Members of the Office of the UN High Commissioner for Refugees (UNHCR), along with the UN Office for the Coordination of Humanitarian Affairs (OCHA), travelled last week to the town of Paoua, 500-kilometres north of the capital, Bangui. They found seven villages burned to the ground and deserted – and an eighth partially burned – with villagers hiding in the bush.

“Local people spoke of physical assaults, extortion, looting, arbitrary arrest and torture by armed men,” UNHCR spokesperson Melissa Fleming told reporters in Geneva. “The villagers said their actions may have been in retaliation for a clash last month with self-defence groups who were trying to protect their families and property.”

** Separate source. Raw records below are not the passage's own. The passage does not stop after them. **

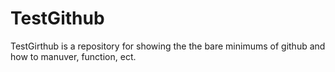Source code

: # TestGithub
TestGirthub is a repository for showing the the bare minimums of github and how to manuver, function, ect.
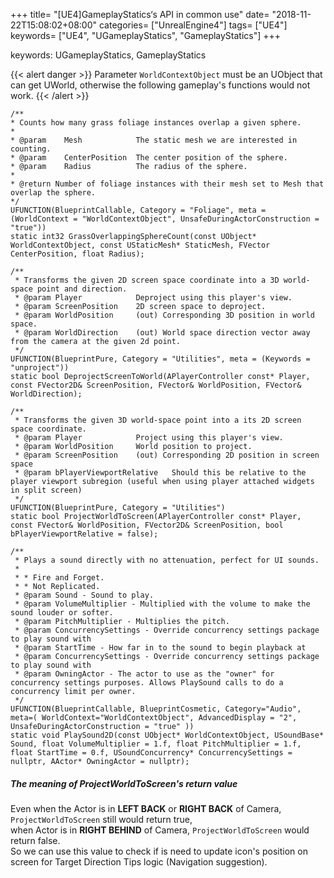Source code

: +++
title= "[UE4]GameplayStatics‘s API in common use"
date= "2018-11-22T15:08:02+08:00"
categories= ["UnrealEngine4"]
tags= ["UE4"]
keywords= ["UE4", "UGameplayStatics", "GameplayStatics"]
+++

keywords: UGameplayStatics, GameplayStatics

{{< alert danger >}}
Parameter `WorldContextObject` must be an UObject that can get UWorld, otherwise the following gameplay's functions would not work.
{{< /alert >}}

    /**
	* Counts how many grass foliage instances overlap a given sphere.
	*
	* @param	Mesh			The static mesh we are interested in counting.
	* @param	CenterPosition	The center position of the sphere.
	* @param	Radius			The radius of the sphere.
	*
	* @return Number of foliage instances with their mesh set to Mesh that overlap the sphere.
	*/
	UFUNCTION(BlueprintCallable, Category = "Foliage", meta = (WorldContext = "WorldContextObject", UnsafeDuringActorConstruction = "true"))
	static int32 GrassOverlappingSphereCount(const UObject* WorldContextObject, const UStaticMesh* StaticMesh, FVector CenterPosition, float Radius);

	/** 
	 * Transforms the given 2D screen space coordinate into a 3D world-space point and direction.
	 * @param Player			Deproject using this player's view.
	 * @param ScreenPosition	2D screen space to deproject.
	 * @param WorldPosition		(out) Corresponding 3D position in world space.
	 * @param WorldDirection	(out) World space direction vector away from the camera at the given 2d point.
	 */
	UFUNCTION(BlueprintPure, Category = "Utilities", meta = (Keywords = "unproject"))
	static bool DeprojectScreenToWorld(APlayerController const* Player, const FVector2D& ScreenPosition, FVector& WorldPosition, FVector& WorldDirection);

	/** 
	 * Transforms the given 3D world-space point into a its 2D screen space coordinate. 
	 * @param Player			Project using this player's view.
	 * @param WorldPosition		World position to project.
	 * @param ScreenPosition	(out) Corresponding 2D position in screen space
	 * @param bPlayerViewportRelative	Should this be relative to the player viewport subregion (useful when using player attached widgets in split screen)
	 */
	UFUNCTION(BlueprintPure, Category = "Utilities")
	static bool ProjectWorldToScreen(APlayerController const* Player, const FVector& WorldPosition, FVector2D& ScreenPosition, bool bPlayerViewportRelative = false);
    
    /**
	 * Plays a sound directly with no attenuation, perfect for UI sounds.
	 *
	 * * Fire and Forget.
	 * * Not Replicated.
	 * @param Sound - Sound to play.
	 * @param VolumeMultiplier - Multiplied with the volume to make the sound louder or softer.
	 * @param PitchMultiplier - Multiplies the pitch.
	 * @param ConcurrencySettings - Override concurrency settings package to play sound with
	 * @param StartTime - How far in to the sound to begin playback at
	 * @param ConcurrencySettings - Override concurrency settings package to play sound with
	 * @param OwningActor - The actor to use as the "owner" for concurrency settings purposes. Allows PlaySound calls to do a concurrency limit per owner.
	 */
	UFUNCTION(BlueprintCallable, BlueprintCosmetic, Category="Audio", meta=( WorldContext="WorldContextObject", AdvancedDisplay = "2", UnsafeDuringActorConstruction = "true" ))
	static void PlaySound2D(const UObject* WorldContextObject, USoundBase* Sound, float VolumeMultiplier = 1.f, float PitchMultiplier = 1.f, float StartTime = 0.f, USoundConcurrency* ConcurrencySettings = nullptr, AActor* OwningActor = nullptr);

##### The meaning of ProjectWorldToScreen's return value

Even when the Actor is in **LEFT BACK** or **RIGHT BACK** of Camera, `ProjectWorldToScreen` still would return true,  
when Actor is in **RIGHT BEHIND** of Camera, `ProjectWorldToScreen` would return false.  
So we can use this value to check if is need to update icon's position on screen for Target Direction Tips logic (Navigation suggestion).


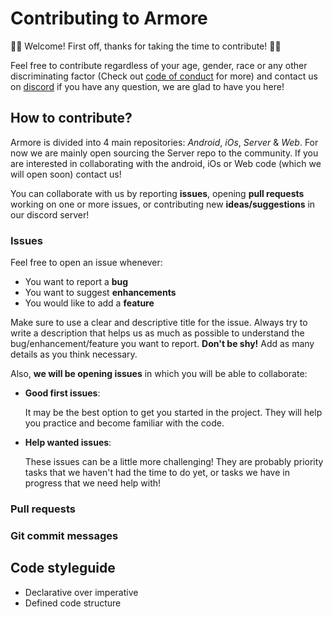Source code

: # Contributing to Armore

🍻🎉 Welcome! First off, thanks for taking the time to contribute! 🎉🍻

Feel free to contribute regardless of your age, gender, race or any other discriminating factor (Check out [code of conduct](./CODE_OF_CONDUCT.md) for more) and contact us on [discord](https://discord.gg/mptG9ZGxTF) if you have any question, we are glad to have you here!

## How to contribute?

Armore is divided into 4 main repositories: _Android_, _iOs_, _Server_ & _Web_.
For now we are mainly open sourcing the Server repo to the community. If you are interested in collaborating with the android, iOs or Web code (which we will open soon) contact us!

You can collaborate with us by reporting **issues**, opening **pull requests** working on one or more issues, or contributing new **ideas/suggestions** in our discord server!

### Issues

Feel free to open an issue whenever:

- You want to report a **bug**
- You want to suggest **enhancements**
- You would like to add a **feature**

Make sure to use a clear and descriptive title for the issue.
Always try to write a description that helps us as much as possible to understand the bug/enhancement/feature you want to report. **Don't be shy!** Add as many details as you think necessary.

Also, **we will be opening issues** in which you will be able to collaborate:

- **Good first issues**:

  It may be the best option to get you started in the project. They will help you practice and become familiar with the code.

* **Help wanted issues**:

  These issues can be a little more challenging! They are probably priority tasks that we haven't had the time to do yet, or tasks we have in progress that we need help with!

### Pull requests

### Git commit messages

## Code styleguide

- Declarative over imperative
- Defined code structure
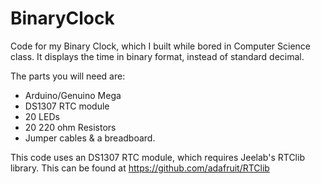 # BinaryClock
Code for my Binary Clock, which I built while bored in Computer Science class. It displays the time in binary format, instead of standard decimal. 

The parts you will need are: 
 - Arduino/Genuino Mega
 - DS1307 RTC module
 - 20 LEDs
 - 20 220 ohm Resistors
 - Jumper cables & a breadboard.


This code uses an DS1307 RTC module, which requires Jeelab's RTClib library. This can be found at https://github.com/adafruit/RTClib
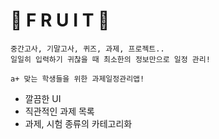 # 🍑 F R U I T 🍑  

    중간고사, 기말고사, 퀴즈, 과제, 프로젝트..  
    일일히 입력하기 귀찮을 때 최소한의 정보만으로 일정 관리!  
    
    a+ 맞는 학생들을 위한 과제일정관리앱!  

   - 깔끔한 UI
   - 직관적인 과제 목록
   - 과제, 시험 종류의 카테고리화
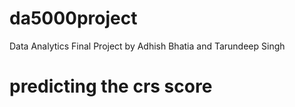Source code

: # da5000project
Data Analytics Final Project by Adhish Bhatia and Tarundeep Singh

# predicting the crs score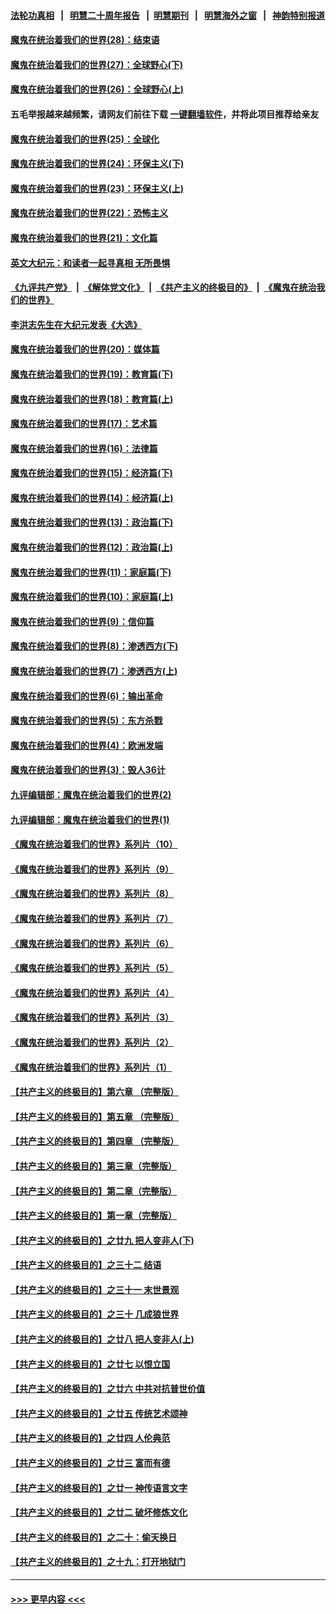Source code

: #### [法轮功真相](https://github.com/gfw-breaker/truth/blob/master/README.md?t=0) &nbsp;&nbsp;|&nbsp;&nbsp; [明慧二十周年报告](https://github.com/gfw-breaker/mh-reports/blob/master/README.md?t=0) &nbsp;&nbsp;|&nbsp;&nbsp;[明慧期刊](https://github.com/gfw-breaker/mh-qikan) &nbsp;&nbsp;|&nbsp;&nbsp; [明慧海外之窗](https://github.com/gfw-breaker/mh-news/blob/master/README.md?t=0) &nbsp;&nbsp;|&nbsp;&nbsp; [神韵特别报道](https://github.com/gfw-breaker/mh-news/blob/master/shenyun.md?t=0)
#### [魔鬼在统治着我们的世界(28)：结束语](../pages/nsc422/n10936246.md?t=07031601) 
#### [魔鬼在统治着我们的世界(27)：全球野心(下)](../pages/nsc422/n10928319.md?t=07031601) 
#### [魔鬼在统治着我们的世界(26)：全球野心(上)](../pages/nsc422/n10900318.md?t=07031601) 
#### 五毛举报越来越频繁，请网友们前往下载 [一键翻墙软件](https://github.com/gfw-breaker/ssr-accounts)，并将此项目推荐给亲友
#### [魔鬼在统治着我们的世界(25)：全球化](../pages/nsc422/n10788205.md?t=07031601) 
#### [魔鬼在统治着我们的世界(24)：环保主义(下)](../pages/nsc422/n10695307.md?t=07031601) 
#### [魔鬼在统治着我们的世界(23)：环保主义(上)](../pages/nsc422/n10688613.md?t=07031601) 
#### [魔鬼在统治着我们的世界(22)：恐怖主义](../pages/nsc422/n10614727.md?t=07031601) 
#### [魔鬼在统治着我们的世界(21)：文化篇](../pages/nsc422/n10597706.md?t=07031601) 
#### [英文大纪元：和读者一起寻真相 无所畏惧](../pages/nsc422/n12542027.md?t=07031601) 
#### [《九评共产党》](https://github.com/begood0513/9ping.md/blob/master/README.md) &nbsp;|&nbsp; [《解体党文化》](../../../../jtdwh.md/blob/master/README.md)  &nbsp;|&nbsp; [《共产主义的终极目的》](../../../../gczydzjmd.md/blob/master/README.md) &nbsp;|&nbsp; [《魔鬼在统治我们的世界》](../../../../mgztzwmdsj.md/blob/master/README.md) 
#### [李洪志先生在大纪元发表《大选》](../pages/nsc422/n12534746.md?t=07031601) 
#### [魔鬼在统治着我们的世界(20)：媒体篇](../pages/nsc422/n10586579.md?t=07031601) 
#### [魔鬼在统治着我们的世界(19)：教育篇(下)](../pages/nsc422/n10564808.md?t=07031601) 
#### [魔鬼在统治着我们的世界(18)：教育篇(上)](../pages/nsc422/n10526970.md?t=07031601) 
#### [魔鬼在统治着我们的世界(17)：艺术篇](../pages/nsc422/n10499093.md?t=07031601) 
#### [魔鬼在统治着我们的世界(16)：法律篇](../pages/nsc422/n10485969.md?t=07031601) 
#### [魔鬼在统治着我们的世界(15)：经济篇(下)](../pages/nsc422/n10469975.md?t=07031601) 
#### [魔鬼在统治着我们的世界(14)：经济篇(上)](../pages/nsc422/n10457370.md?t=07031601) 
#### [魔鬼在统治着我们的世界(13)：政治篇(下)](../pages/nsc422/n10448270.md?t=07031601) 
#### [魔鬼在统治着我们的世界(12)：政治篇(上)](../pages/nsc422/n10444576.md?t=07031601) 
#### [魔鬼在统治着我们的世界(11)：家庭篇(下)](../pages/nsc422/n10440961.md?t=07031601) 
#### [魔鬼在统治着我们的世界(10)：家庭篇(上)](../pages/nsc422/n10435448.md?t=07031601) 
#### [魔鬼在统治着我们的世界(9)：信仰篇](../pages/nsc422/n10432159.md?t=07031601) 
#### [魔鬼在统治着我们的世界(8)：渗透西方(下)](../pages/nsc422/n10429603.md?t=07031601) 
#### [魔鬼在统治着我们的世界(7)：渗透西方(上)](../pages/nsc422/n10426013.md?t=07031601) 
#### [魔鬼在统治着我们的世界(6)：输出革命](../pages/nsc422/n10421536.md?t=07031601) 
#### [魔鬼在统治着我们的世界(5)：东方杀戮](../pages/nsc422/n10417707.md?t=07031601) 
#### [魔鬼在统治着我们的世界(4)：欧洲发端](../pages/nsc422/n10414890.md?t=07031601) 
#### [魔鬼在统治着我们的世界(3)：毁人36计](../pages/nsc422/n10411583.md?t=07031601) 
#### [九评编辑部：魔鬼在统治着我们的世界(2)](../pages/nsc422/n10410036.md?t=07031601) 
#### [九评编辑部：魔鬼在统治着我们的世界(1)](../pages/nsc422/n10406825.md?t=07031601) 
#### [《魔鬼在统治着我们的世界》系列片（10）](../pages/nsc422/n12292670.md?t=07031601) 
#### [《魔鬼在统治着我们的世界》系列片（9）](../pages/nsc422/n12290859.md?t=07031601) 
#### [《魔鬼在统治着我们的世界》系列片（8）](../pages/nsc422/n12287445.md?t=07031601) 
#### [《魔鬼在统治着我们的世界》系列片（7）](../pages/nsc422/n12283425.md?t=07031601) 
#### [《魔鬼在统治着我们的世界》系列片（6）](../pages/nsc422/n12282314.md?t=07031601) 
#### [《魔鬼在统治着我们的世界》系列片（5）](../pages/nsc422/n12281419.md?t=07031601) 
#### [《魔鬼在统治着我们的世界》系列片（4）](../pages/nsc422/n12274024.md?t=07031601) 
#### [《魔鬼在统治着我们的世界》系列片（3）](../pages/nsc422/n12271322.md?t=07031601) 
#### [《魔鬼在统治着我们的世界》系列片（2）](../pages/nsc422/n12269049.md?t=07031601) 
#### [《魔鬼在统治着我们的世界》系列片（1）](../pages/nsc422/n12267575.md?t=07031601) 
#### [【共产主义的终极目的】第六章 （完整版）](../pages/nsc422/n11428913.md?t=07031601) 
#### [【共产主义的终极目的】第五章 （完整版）](../pages/nsc422/n11428912.md?t=07031601) 
#### [【共产主义的终极目的】第四章 （完整版）](../pages/nsc422/n11428907.md?t=07031601) 
#### [【共产主义的终极目的】第三章（完整版）](../pages/nsc422/n11428848.md?t=07031601) 
#### [【共产主义的终极目的】第二章（完整版）](../pages/nsc422/n11428831.md?t=07031601) 
#### [【共产主义的终极目的】第一章（完整版）](../pages/nsc422/n11417651.md?t=07031601) 
#### [【共产主义的终极目的】之廿九 把人变非人(下)](../pages/nsc422/n11344140.md?t=07031601) 
#### [【共产主义的终极目的】之三十二 结语](../pages/nsc422/n11360535.md?t=07031601) 
#### [【共产主义的终极目的】之三十一 末世景观](../pages/nsc422/n11351129.md?t=07031601) 
#### [【共产主义的终极目的】之三十 几成狼世界](../pages/nsc422/n11348280.md?t=07031601) 
#### [【共产主义的终极目的】之廿八 把人变非人(上)](../pages/nsc422/n11340492.md?t=07031601) 
#### [【共产主义的终极目的】之廿七 以恨立国](../pages/nsc422/n11336944.md?t=07031601) 
#### [【共产主义的终极目的】之廿六 中共对抗普世价值](../pages/nsc422/n11324785.md?t=07031601) 
#### [【共产主义的终极目的】之廿五 传统艺术颂神](../pages/nsc422/n11296396.md?t=07031601) 
#### [【共产主义的终极目的】之廿四 人伦典范](../pages/nsc422/n11296397.md?t=07031601) 
#### [【共产主义的终极目的】之廿三 富而有德](../pages/nsc422/n11283598.md?t=07031601) 
#### [【共产主义的终极目的】之廿一 神传语言文字](../pages/nsc422/n11263265.md?t=07031601) 
#### [【共产主义的终极目的】之廿二 破坏修炼文化](../pages/nsc422/n11245728.md?t=07031601) 
#### [【共产主义的终极目的】之二十：偷天换日](../pages/nsc422/n11238846.md?t=07031601) 
#### [【共产主义的终极目的】之十九：打开地狱门](../pages/nsc422/n11206376.md?t=07031601) 

----
#### [ >>> 更早内容 <<< ](../indexes/nsc422-earlier.md)
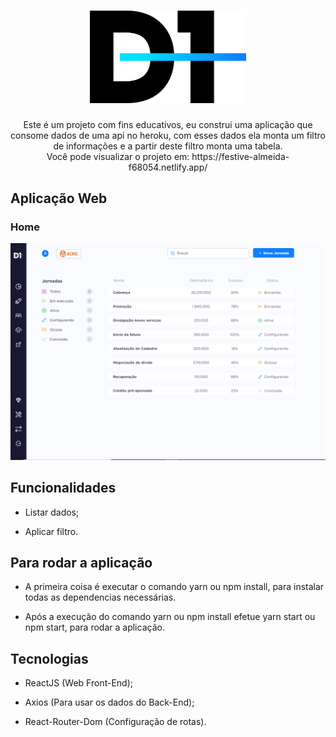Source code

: <h1 align="center">
    <img alt="Logo"  width="250" title="Logo" src="assets/logotipo.png">
</h1>

<p align="center"> 
  Este é um projeto com fins educativos, eu construi uma aplicação que
  consome dados de uma api no heroku, com esses dados ela monta um filtro 
  de informações e a partir deste filtro monta uma tabela. 
  <br>
  Você pode visualizar o projeto em: https://festive-almeida-f68054.netlify.app/
</p>


## Aplicação Web

### Home 

<p align="center">
    <img alt="Home" title="Home" src="assets/D1Home.PNG">
</p>

## Funcionalidades

* Listar dados;

* Aplicar filtro.


## Para rodar a aplicação

  * A primeira coisa é executar o comando yarn ou npm install,
  para instalar todas as dependencias necessárias.

  * Após a execução do comando yarn ou npm install efetue yarn start
  ou npm start, para rodar a aplicação.

## Tecnologias

  * ReactJS (Web Front-End);

  * Axios (Para usar os dados do Back-End);

  * React-Router-Dom (Configuração de rotas).



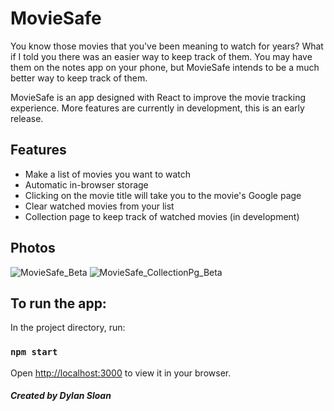 # MovieSafe

You know those movies that you've been meaning to watch for years? What if I told you there was an easier way to keep track of them. You may have them on the notes app on your phone, but MovieSafe intends to be a much better way to keep track of them.

MovieSafe is an app designed with React to improve the movie tracking experience. More features are currently in development, this is an early release.

## Features

- Make a list of movies you want to watch
- Automatic in-browser storage
- Clicking on the movie title will take you to the movie's Google page
- Clear watched movies from your list
- Collection page to keep track of watched movies (in development)

## Photos

![MovieSafe_Beta](https://user-images.githubusercontent.com/82912016/202524311-dd5f4721-dce7-4e98-a87a-890b9bdb4675.PNG)
![MovieSafe_CollectionPg_Beta](https://user-images.githubusercontent.com/82912016/202524331-a7b32171-de50-41dc-936a-61b051b8348c.PNG)

## To run the app:

In the project directory, run:

### `npm start`

Open [http://localhost:3000](http://localhost:3000) to view it in your browser.

##### Created by Dylan Sloan

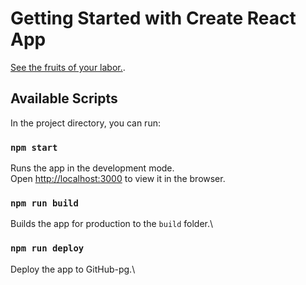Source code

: # Getting Started with Create React App

[See the fruits of your labor.](https://fe-apr23-dont-beat-us-igor.github.io/product_catalog_fe/).

## Available Scripts

In the project directory, you can run:

### `npm start`

Runs the app in the development mode.\
Open [http://localhost:3000](http://localhost:3000) to view it in the browser.


### `npm run build`

Builds the app for production to the `build` folder.\

### `npm run deploy`

Deploy the app to GitHub-pg.\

The CAR – which has been marked by decades of instability and fighting – witnessed a resumption of violence last December when the Séléka rebel coalition launched a series of attacks. A peace agreement was reached in January, but the rebels again seized the capital, Bangui, in March, forcing President François Bozizé to flee.

The recent fighting has further eroded even the most basic services in the country and exacerbated an already dire humanitarian situation affecting the entire population of 4.6 million people, half of whom are children. Currently, 1.6 million people are in dire need of assistance, including food, protection, health care, water, sanitation and shelter.

Ms. Fleming said UNHCR had registered over 3,000 displaced persons in the region – adding to the estimated total of at least 206,000 displaced across the country since December. Tens of thousands more have fled to Chad and Cameroon.

“We are, in general, increasingly worried about the civilians caught in the middle of the fighting and who are at the mercy of anyone with a gun,” Ms. Fleming said. “We repeat our call to the authorities in Central African Republic, and to all armed groups, to protect civilians and make sure aid agencies can reach people in need.”

In the village of Bedengui, 65 kilometres from Paoua, UNHCR staff found people mourning the kidnapping and murder of four family members.

UNHCR is currently distributing relief supplies in the Paoua region such as tarpaulins, kitchen sets and mosquito nets, given the threat of malaria. The UN Children’s Fund (UNICEF and the World Food Programme (WFP) are also delivering aid, shelter and survival supplies to affected communities.